AIM OF THE TASK.
Scan the records for lines with the string "listId". Say how many there are, and add nothing.

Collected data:
________________

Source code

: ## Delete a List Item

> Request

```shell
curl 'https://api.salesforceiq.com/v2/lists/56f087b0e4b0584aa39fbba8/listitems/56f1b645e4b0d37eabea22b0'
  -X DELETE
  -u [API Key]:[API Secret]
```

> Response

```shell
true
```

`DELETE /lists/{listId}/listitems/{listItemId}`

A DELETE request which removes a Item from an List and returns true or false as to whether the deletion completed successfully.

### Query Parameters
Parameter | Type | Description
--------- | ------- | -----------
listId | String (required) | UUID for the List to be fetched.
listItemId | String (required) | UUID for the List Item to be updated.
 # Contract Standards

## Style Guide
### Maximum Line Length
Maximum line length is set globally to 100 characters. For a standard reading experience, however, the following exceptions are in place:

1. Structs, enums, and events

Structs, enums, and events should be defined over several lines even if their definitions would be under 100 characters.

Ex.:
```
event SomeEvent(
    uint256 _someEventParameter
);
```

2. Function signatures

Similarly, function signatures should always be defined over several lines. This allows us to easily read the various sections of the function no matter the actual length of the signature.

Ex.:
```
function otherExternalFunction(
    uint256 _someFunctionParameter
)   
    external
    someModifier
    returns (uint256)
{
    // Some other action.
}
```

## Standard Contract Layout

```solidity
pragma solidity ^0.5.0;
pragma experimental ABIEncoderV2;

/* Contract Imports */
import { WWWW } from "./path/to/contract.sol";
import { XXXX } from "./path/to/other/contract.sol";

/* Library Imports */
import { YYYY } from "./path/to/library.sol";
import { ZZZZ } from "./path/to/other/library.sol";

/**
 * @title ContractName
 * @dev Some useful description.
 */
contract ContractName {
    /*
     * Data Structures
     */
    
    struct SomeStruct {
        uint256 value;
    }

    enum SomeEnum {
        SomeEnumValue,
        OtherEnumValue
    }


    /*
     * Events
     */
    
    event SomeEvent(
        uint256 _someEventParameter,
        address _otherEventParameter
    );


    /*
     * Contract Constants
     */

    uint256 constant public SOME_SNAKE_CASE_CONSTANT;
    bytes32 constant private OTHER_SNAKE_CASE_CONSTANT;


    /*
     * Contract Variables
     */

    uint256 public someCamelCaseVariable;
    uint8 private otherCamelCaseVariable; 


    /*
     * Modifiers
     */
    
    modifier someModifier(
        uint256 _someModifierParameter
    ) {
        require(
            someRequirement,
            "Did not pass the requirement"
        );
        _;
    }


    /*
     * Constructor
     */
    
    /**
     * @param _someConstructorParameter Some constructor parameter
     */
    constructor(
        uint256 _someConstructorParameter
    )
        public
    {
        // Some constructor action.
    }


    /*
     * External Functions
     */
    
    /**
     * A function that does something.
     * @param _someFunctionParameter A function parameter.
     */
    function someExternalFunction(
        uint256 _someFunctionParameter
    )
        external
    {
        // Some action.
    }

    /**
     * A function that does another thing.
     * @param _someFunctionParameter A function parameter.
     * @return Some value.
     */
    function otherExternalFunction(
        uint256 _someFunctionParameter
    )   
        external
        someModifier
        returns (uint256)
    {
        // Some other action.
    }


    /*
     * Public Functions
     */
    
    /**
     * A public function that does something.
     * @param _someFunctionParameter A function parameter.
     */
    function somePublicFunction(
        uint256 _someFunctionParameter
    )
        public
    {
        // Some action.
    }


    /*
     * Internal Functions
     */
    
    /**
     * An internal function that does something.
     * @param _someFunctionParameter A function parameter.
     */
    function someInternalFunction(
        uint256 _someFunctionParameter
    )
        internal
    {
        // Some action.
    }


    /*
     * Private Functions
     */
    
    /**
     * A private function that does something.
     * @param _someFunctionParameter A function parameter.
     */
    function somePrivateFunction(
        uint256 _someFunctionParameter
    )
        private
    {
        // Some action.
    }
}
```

________________

RESULT BELOW.
2